Task objective ▸ Your task is to gather the lines below that hold the string "with".

* * * * *

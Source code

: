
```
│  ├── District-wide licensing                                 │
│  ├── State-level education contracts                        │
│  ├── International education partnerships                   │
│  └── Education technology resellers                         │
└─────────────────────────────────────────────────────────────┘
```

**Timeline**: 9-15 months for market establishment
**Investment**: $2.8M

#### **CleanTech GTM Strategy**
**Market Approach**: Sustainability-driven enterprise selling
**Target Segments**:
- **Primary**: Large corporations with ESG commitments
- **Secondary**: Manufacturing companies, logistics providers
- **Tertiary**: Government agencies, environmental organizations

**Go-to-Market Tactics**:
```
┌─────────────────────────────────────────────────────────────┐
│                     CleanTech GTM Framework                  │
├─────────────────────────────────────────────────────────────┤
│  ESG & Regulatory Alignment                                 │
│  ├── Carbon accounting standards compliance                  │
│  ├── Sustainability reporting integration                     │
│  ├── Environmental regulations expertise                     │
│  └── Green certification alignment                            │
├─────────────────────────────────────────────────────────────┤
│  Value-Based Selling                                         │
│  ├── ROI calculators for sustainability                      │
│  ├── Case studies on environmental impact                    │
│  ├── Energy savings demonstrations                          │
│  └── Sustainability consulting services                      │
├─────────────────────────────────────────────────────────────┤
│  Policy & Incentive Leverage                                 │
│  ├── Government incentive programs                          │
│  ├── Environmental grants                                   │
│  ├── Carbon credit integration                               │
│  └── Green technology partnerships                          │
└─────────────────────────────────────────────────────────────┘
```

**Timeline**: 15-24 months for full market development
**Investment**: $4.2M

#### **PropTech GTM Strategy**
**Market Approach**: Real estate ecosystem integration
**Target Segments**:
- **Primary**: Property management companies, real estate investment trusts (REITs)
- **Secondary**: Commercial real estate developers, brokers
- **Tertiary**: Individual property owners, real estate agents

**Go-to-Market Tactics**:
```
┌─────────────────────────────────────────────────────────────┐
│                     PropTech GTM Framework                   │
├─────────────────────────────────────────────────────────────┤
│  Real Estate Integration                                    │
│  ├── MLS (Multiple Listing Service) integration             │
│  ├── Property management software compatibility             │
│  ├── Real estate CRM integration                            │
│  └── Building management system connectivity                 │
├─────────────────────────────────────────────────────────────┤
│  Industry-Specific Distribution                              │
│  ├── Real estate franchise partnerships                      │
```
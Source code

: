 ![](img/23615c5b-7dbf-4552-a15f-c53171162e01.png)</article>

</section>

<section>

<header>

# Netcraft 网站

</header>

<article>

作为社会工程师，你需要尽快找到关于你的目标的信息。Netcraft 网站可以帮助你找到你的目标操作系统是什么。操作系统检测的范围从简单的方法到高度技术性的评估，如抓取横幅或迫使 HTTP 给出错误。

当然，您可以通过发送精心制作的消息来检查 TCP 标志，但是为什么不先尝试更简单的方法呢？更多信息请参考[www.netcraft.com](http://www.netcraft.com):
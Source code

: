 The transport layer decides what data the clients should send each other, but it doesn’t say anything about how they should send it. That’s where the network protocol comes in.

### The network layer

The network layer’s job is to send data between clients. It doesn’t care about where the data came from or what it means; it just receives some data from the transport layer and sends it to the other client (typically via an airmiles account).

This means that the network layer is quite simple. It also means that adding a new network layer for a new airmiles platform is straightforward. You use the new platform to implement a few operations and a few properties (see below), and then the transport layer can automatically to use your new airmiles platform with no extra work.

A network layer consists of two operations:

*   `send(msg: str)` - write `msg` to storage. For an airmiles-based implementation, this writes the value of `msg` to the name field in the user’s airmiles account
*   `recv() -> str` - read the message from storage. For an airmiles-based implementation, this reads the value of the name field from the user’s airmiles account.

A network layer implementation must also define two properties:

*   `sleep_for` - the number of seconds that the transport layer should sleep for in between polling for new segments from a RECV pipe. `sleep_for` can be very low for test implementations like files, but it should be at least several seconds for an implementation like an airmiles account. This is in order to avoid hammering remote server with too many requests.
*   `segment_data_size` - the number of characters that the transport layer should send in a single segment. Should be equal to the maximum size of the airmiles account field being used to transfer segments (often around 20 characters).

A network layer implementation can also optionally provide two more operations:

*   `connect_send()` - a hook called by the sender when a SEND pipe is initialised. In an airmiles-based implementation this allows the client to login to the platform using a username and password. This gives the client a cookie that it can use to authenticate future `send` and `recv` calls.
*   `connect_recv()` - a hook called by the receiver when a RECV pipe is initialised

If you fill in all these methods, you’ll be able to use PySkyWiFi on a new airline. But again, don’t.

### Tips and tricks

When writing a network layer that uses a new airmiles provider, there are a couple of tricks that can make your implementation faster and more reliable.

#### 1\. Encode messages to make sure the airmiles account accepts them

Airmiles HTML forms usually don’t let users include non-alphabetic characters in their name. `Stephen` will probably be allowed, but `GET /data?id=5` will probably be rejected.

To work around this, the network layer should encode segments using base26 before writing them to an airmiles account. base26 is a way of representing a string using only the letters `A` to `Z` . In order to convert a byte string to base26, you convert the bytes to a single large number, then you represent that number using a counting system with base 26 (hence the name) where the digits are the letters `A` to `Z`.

* * * * *

Written response ▸
- **Primary**: Large corporations with ESG commitments
This means that the network layer is quite simple. It also means that adding a new network layer for a new airmiles platform is straightforward. You use the new platform to implement a few operations and a few properties (see below), and then the transport layer can automatically to use your new airmiles platform with no extra work.
*   `sleep_for` - the number of seconds that the transport layer should sleep for in between polling for new segments from a RECV pipe. `sleep_for` can be very low for test implementations like files, but it should be at least several seconds for an implementation like an airmiles account. This is in order to avoid hammering remote server with too many requests.
To work around this, the network layer should encode segments using base26 before writing them to an airmiles account. base26 is a way of representing a string using only the letters `A` to `Z` . In order to convert a byte string to base26, you convert the bytes to a single large number, then you represent that number using a counting system with base 26 (hence the name) where the digits are the letters `A` to `Z`.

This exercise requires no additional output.